**Exercise description**
Where does the string "protractor" appear in the records? Copy every line that contains it.

(Dataset excerpts)
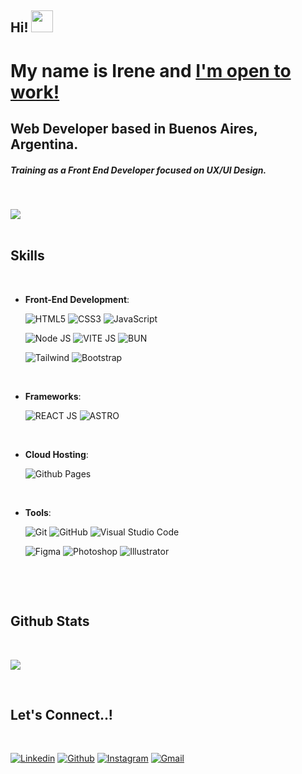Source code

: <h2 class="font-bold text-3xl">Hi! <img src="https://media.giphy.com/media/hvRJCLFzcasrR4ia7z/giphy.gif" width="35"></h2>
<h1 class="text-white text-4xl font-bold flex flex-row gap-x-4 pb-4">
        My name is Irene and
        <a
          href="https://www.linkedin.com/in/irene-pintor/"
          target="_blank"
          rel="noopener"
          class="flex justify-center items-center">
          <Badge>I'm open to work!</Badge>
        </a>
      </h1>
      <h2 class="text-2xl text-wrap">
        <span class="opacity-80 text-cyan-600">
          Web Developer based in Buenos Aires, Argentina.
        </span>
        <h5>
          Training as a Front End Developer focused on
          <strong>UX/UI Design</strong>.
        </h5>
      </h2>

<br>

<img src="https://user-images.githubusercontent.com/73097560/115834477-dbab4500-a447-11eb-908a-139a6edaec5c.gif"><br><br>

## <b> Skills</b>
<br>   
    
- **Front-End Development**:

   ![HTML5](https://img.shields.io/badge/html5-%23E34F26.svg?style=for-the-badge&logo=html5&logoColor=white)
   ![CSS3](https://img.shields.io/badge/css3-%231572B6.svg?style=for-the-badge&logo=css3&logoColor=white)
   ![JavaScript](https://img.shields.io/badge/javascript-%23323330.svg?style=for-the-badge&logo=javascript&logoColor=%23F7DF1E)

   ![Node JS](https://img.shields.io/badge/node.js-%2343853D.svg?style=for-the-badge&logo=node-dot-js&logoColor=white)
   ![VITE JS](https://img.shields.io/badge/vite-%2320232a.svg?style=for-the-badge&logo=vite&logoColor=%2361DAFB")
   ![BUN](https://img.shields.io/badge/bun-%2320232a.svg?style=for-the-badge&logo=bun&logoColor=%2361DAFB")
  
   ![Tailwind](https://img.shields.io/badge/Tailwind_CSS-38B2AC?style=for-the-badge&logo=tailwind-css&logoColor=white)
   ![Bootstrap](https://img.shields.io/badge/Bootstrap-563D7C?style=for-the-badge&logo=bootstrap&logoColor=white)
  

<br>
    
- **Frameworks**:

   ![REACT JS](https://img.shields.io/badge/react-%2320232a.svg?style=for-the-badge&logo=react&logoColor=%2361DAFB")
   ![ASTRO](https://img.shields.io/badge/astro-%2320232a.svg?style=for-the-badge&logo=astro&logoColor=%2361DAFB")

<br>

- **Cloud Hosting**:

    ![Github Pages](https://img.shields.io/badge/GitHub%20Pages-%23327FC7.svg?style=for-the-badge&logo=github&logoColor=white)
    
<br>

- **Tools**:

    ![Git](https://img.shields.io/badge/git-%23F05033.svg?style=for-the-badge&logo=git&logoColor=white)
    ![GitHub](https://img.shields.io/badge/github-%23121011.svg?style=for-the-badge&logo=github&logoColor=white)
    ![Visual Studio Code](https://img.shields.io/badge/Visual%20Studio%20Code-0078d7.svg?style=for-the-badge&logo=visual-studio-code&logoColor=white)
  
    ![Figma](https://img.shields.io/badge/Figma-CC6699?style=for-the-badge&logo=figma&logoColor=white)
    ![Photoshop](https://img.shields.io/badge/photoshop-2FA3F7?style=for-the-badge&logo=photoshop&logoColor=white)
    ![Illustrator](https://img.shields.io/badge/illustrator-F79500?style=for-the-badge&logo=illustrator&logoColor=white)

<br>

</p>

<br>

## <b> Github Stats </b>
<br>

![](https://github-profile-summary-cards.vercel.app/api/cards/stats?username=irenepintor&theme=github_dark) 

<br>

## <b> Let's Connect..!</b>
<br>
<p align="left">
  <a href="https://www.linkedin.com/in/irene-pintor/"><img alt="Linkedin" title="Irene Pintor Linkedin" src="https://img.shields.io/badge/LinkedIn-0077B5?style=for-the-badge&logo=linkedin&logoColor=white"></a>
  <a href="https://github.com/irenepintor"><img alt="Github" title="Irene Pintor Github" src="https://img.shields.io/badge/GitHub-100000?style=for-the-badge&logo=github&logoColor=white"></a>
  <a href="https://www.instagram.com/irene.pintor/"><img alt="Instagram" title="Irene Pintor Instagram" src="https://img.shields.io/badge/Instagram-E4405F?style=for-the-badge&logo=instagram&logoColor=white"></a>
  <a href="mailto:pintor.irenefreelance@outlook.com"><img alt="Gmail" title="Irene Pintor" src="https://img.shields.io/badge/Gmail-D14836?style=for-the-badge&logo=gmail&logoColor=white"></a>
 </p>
--
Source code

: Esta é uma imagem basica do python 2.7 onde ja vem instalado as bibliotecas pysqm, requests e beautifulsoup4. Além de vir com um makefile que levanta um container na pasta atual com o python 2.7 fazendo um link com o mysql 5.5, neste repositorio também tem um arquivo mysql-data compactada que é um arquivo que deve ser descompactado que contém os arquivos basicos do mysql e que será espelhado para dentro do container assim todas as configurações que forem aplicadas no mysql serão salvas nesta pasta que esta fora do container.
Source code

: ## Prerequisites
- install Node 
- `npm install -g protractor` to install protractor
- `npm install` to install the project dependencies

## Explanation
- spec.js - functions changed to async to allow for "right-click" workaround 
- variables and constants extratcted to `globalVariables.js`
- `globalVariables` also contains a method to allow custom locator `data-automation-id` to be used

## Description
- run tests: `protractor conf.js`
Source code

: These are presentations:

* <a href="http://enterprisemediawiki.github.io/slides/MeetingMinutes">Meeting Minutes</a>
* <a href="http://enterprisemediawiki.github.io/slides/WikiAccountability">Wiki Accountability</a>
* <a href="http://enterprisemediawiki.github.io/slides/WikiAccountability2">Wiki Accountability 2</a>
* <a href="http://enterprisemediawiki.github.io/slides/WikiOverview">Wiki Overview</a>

**Answer section**
- `npm install -g protractor` to install protractor
- run tests: `protractor conf.js`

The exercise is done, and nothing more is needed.